Слабый едва кофейный аромат пронесся мимо двух носов и поскользил к выходу, на улицу, где морось все еще отчаянно пыталась затопить посеревшие улицы Петербурга.

– Ваш лоб… – Женщина запнулась, по ее плечам и шеи пробежала дрожь. Взгляд женщины, скрываясь, устремлялся на поношенные туфли Дягелева. – Как он?





– Голова раскалывается. Видно аж.

По незнакомке словно пустили ток: она сжалась, опасливо сощурилась и практически соединила тонкие накрашенные в черный брови в одну полоску.

– Не говорите так больше. Не выношу этого. Совсем. Как представлю…

– Тогда уж лучше представляйте нечто другое.

– А что же делать с вашей головой?

– Иногда кофе снимает головную боль.

– И избавит от нее в этот раз? – Слепо питала надежду та.

– Сегодняшнее дело ему не под силу. Но если мне настолько повезет в очередной раз за этот вечер, то я ошибочно посчитаю себя за редкостного счастливчика.

– Вы как будто сорвали куш. В чем же вам так крупно повезло за вечер?

– Ваш заказ готов, – грубо вмешался кассир бистро, замученный дурацкими, запрещающими спать ночными разговорами незнакомцев, отрывки которых не понимал.

Оба одновременно забрали горячие стаканы холодными руками. Кофе, будто робея, легонько обжигало ладони и пальцы, и высокая температура воспринималась оледеневшей кожей как ванна покалывающей теплой воды.
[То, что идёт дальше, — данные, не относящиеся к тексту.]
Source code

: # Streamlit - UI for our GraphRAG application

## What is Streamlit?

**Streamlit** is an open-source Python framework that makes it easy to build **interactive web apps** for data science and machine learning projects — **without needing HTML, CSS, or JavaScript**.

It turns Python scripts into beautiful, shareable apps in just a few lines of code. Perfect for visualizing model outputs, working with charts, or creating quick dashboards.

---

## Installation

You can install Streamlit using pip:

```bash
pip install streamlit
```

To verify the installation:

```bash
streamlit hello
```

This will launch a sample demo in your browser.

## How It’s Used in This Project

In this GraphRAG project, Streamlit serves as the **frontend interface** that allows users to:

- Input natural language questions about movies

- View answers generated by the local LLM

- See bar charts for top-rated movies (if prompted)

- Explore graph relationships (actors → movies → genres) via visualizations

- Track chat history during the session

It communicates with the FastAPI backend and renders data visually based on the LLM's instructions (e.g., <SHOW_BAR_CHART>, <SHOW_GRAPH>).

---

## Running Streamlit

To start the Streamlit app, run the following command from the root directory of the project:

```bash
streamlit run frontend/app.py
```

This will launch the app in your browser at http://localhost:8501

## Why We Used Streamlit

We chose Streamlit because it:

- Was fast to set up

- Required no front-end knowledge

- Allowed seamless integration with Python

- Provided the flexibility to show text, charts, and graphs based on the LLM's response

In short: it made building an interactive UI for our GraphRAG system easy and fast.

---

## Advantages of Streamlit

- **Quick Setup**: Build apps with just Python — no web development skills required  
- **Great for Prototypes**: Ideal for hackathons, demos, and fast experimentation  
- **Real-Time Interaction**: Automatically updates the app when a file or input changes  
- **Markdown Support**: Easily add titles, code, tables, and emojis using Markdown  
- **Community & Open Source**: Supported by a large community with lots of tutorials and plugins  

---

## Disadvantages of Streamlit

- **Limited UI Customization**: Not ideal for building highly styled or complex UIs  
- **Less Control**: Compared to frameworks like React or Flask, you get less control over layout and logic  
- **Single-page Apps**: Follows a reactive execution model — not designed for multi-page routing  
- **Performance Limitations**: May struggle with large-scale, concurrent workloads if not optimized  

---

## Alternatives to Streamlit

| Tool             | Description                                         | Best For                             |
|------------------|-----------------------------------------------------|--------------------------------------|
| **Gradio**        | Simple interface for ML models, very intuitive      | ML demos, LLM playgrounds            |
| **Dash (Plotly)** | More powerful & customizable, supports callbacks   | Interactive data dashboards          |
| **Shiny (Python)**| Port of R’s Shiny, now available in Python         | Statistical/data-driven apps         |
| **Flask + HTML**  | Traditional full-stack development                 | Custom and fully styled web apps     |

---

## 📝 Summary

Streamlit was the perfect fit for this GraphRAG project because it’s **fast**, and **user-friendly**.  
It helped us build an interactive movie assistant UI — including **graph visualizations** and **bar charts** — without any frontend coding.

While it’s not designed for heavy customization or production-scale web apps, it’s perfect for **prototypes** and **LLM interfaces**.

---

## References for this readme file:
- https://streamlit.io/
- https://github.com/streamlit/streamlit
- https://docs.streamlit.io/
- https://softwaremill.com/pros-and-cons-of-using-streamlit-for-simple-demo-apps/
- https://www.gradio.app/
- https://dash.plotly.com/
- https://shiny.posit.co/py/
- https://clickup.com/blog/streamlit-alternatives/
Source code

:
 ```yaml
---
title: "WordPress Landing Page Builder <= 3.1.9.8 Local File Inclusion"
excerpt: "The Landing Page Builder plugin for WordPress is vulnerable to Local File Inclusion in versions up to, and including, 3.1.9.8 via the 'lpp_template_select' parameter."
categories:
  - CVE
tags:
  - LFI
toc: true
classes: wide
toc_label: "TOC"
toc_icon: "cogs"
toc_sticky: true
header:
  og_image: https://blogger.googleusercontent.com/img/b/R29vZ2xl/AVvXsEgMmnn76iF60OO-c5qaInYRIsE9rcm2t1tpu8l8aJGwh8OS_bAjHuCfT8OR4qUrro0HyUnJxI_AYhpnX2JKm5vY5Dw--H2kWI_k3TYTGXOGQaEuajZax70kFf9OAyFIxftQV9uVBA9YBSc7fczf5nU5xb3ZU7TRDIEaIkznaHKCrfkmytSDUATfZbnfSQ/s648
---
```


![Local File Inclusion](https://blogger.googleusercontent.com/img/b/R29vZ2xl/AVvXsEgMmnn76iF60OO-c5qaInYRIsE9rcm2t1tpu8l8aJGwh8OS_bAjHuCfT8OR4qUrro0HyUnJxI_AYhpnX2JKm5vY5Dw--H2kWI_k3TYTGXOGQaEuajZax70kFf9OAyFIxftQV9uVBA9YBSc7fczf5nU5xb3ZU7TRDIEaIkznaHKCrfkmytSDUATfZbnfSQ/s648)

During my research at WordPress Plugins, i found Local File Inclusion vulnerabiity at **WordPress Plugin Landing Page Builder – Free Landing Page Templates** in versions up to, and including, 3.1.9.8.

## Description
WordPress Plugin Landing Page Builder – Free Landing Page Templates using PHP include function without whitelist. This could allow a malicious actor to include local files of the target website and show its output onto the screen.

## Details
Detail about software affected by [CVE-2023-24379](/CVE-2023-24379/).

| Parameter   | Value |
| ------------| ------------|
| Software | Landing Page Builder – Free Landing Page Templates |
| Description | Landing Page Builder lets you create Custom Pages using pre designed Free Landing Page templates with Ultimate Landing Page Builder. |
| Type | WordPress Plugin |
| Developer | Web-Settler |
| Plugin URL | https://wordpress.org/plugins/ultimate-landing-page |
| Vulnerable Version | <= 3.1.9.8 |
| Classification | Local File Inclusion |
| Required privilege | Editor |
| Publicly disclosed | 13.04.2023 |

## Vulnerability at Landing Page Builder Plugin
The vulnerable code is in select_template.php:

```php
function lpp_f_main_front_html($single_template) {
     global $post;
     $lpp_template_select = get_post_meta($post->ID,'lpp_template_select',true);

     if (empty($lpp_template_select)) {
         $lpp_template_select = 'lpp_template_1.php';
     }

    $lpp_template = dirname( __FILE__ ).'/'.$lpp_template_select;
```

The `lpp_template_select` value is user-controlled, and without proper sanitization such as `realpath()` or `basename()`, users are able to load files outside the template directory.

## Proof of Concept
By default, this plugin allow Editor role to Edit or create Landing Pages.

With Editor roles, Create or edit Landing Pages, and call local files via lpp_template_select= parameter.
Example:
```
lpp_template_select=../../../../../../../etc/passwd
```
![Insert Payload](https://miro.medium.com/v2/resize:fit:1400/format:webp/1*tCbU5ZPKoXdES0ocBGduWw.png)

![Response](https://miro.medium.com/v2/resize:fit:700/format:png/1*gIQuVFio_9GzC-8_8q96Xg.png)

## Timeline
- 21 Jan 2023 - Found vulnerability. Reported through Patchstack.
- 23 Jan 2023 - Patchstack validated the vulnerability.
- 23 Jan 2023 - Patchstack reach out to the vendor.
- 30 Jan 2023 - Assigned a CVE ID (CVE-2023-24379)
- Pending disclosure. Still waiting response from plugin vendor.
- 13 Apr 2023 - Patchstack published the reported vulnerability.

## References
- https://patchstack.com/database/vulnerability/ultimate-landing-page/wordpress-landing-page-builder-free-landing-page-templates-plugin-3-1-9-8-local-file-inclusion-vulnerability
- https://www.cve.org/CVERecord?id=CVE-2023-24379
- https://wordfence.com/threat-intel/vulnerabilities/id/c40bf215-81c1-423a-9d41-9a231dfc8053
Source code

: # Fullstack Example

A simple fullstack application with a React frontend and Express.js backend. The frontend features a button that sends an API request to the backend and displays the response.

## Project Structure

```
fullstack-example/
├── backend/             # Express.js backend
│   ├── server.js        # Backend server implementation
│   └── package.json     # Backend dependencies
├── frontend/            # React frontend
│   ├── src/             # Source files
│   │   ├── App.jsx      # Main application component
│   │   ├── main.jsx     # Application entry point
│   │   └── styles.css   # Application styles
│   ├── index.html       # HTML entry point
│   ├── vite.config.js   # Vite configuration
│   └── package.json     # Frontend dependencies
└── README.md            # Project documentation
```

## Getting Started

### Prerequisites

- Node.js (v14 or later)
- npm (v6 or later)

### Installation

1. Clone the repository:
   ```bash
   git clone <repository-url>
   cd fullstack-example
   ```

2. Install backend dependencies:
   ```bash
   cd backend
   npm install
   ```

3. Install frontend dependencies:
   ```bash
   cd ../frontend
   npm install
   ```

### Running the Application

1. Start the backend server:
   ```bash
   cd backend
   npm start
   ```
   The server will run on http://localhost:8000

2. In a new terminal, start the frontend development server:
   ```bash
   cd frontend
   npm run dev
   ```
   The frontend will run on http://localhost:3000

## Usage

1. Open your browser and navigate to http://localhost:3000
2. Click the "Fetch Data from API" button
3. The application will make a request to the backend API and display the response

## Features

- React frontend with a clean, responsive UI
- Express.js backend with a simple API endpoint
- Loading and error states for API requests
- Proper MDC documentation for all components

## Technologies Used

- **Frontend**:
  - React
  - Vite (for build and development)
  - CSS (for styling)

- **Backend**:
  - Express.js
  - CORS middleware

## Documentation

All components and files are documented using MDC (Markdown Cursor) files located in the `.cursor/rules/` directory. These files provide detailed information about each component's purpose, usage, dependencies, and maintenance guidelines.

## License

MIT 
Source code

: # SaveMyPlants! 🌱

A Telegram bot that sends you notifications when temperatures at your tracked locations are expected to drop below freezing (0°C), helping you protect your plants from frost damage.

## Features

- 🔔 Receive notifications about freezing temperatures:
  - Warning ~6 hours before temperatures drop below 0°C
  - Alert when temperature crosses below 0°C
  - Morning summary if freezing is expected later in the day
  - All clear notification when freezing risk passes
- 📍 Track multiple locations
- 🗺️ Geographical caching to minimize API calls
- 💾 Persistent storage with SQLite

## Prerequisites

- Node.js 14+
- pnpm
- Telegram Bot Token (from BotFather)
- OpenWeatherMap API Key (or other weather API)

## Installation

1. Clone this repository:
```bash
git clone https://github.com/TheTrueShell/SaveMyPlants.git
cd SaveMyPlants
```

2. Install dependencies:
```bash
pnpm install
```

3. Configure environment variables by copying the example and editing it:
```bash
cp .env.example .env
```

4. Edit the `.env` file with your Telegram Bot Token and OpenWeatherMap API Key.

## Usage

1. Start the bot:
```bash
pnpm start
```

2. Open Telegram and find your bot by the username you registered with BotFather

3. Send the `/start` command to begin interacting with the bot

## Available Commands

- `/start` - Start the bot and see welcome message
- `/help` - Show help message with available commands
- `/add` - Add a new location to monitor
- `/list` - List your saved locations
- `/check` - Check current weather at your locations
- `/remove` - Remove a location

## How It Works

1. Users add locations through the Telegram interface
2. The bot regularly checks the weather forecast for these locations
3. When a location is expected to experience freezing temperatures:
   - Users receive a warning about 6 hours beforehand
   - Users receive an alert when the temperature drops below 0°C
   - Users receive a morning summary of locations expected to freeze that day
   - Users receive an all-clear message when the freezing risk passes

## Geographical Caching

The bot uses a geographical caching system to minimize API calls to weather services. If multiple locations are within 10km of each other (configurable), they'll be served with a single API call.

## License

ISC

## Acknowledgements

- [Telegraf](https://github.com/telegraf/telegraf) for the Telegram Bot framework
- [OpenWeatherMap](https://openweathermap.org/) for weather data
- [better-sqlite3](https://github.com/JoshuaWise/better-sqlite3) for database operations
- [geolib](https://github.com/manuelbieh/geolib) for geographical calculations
– Останемся тут? За порогом все еще моросит.

– Только на пару глотков.

– Тогда лучше сразу на улицу в поисках нового прибежища.

Дягелев кивнул, и они вышли, в очередной раз потревожив звонкий колокольчик над входной дверью. Сдача так и осталась лежать на прилавке до того момента, пока ресторан не опустел.

Ночной воздух обдал вышедших на улицу осенней прохладой, пропитанной непрерывно тянущейся к земле водой. Кофе защищали черные пластмассовые крышки, а людей – их волосы, через которые вода все равно пробиралась к коже.

– Вы, наверное, очень устали.

– Точно. Особенно от боли и вечных вопросов. Впрочем, в эту минуту больше именно от боли.

– Чего вам сейчас больше всего хочется?

– Рухнуть в кровать и уснуть.

– Я провожу вас, – замедлила, словно сама не верила в произнесенное.

– Давайте без этого. Такую ночь хочется проводить до рассвета, – ответа не последовало. – Почему же вы молчите?

– Не знаю.

– Как же так? Столько незатронутых тем…

– Вы не будете против, если я переночую в вашем доме? – Решительно выпалила та, перебив.

– Но ведь вы замужем, – удивился Маркус, ухитряясь незаметно и четче разглядеть золотое кольцо на безымянном пальце. Заметив эти дилетантские попытки, незнакомка спрятала руку в карман.